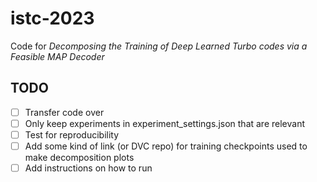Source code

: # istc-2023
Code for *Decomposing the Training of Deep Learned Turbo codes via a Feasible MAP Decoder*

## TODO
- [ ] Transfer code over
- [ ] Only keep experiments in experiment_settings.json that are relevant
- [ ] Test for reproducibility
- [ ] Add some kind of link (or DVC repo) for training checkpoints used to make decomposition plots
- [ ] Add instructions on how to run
######
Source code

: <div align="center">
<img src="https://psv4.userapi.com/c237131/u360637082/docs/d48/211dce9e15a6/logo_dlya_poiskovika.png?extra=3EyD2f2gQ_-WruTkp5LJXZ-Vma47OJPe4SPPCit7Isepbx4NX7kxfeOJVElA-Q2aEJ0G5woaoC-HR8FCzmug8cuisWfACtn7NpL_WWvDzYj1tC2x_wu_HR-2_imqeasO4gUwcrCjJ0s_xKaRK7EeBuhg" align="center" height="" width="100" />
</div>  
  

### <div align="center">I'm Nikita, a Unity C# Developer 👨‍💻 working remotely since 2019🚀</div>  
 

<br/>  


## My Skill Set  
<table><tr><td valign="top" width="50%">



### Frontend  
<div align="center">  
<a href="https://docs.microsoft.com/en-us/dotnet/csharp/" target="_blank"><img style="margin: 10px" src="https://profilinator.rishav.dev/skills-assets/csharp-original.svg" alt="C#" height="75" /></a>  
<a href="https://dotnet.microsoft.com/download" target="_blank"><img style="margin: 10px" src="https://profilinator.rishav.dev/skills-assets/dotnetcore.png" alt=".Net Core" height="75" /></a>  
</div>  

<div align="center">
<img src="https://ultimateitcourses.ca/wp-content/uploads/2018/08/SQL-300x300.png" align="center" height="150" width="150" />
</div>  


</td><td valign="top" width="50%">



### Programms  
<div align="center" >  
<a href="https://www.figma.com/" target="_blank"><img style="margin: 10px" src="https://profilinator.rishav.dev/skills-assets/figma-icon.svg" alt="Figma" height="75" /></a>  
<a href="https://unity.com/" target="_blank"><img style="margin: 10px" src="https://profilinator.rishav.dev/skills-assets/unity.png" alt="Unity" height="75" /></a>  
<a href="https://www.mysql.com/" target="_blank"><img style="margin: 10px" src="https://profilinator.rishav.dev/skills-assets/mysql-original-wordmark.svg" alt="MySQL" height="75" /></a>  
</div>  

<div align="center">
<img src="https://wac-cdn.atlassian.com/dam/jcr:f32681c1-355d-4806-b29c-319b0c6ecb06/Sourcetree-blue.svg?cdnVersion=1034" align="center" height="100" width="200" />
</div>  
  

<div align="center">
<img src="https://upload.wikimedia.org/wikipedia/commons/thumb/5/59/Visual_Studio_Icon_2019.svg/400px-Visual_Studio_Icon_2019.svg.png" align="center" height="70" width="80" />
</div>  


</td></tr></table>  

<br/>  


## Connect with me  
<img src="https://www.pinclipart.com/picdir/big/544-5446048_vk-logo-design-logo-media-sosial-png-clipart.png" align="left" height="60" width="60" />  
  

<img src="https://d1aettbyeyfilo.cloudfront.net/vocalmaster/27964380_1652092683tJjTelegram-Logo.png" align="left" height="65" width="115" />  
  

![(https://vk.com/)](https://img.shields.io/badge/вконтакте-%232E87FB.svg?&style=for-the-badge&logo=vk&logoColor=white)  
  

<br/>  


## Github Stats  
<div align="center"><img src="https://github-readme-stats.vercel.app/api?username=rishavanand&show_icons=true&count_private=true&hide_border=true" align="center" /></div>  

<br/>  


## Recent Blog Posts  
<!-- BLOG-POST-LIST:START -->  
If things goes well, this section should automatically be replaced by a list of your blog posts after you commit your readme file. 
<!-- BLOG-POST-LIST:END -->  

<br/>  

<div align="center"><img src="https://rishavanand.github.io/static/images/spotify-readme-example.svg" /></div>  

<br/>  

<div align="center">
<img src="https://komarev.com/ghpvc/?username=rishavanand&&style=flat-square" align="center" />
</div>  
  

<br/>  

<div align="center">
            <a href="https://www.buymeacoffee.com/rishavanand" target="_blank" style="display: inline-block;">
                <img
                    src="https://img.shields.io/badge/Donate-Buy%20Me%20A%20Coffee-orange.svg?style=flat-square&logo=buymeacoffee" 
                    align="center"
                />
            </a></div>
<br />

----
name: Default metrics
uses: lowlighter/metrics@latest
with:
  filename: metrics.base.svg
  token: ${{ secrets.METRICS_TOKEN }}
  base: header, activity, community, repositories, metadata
######
Using the entries above, extract exactly the span from the line with "- [ ] Test for reproducibility" to the line with "- [ ] Add instructions on how to run", both lines included; leave out everything else.

• _ANSWER TO THIS TASK_
- [ ] Test for reproducibility
- [ ] Add some kind of link (or DVC repo) for training checkpoints used to make decomposition plots
- [ ] Add instructions on how to run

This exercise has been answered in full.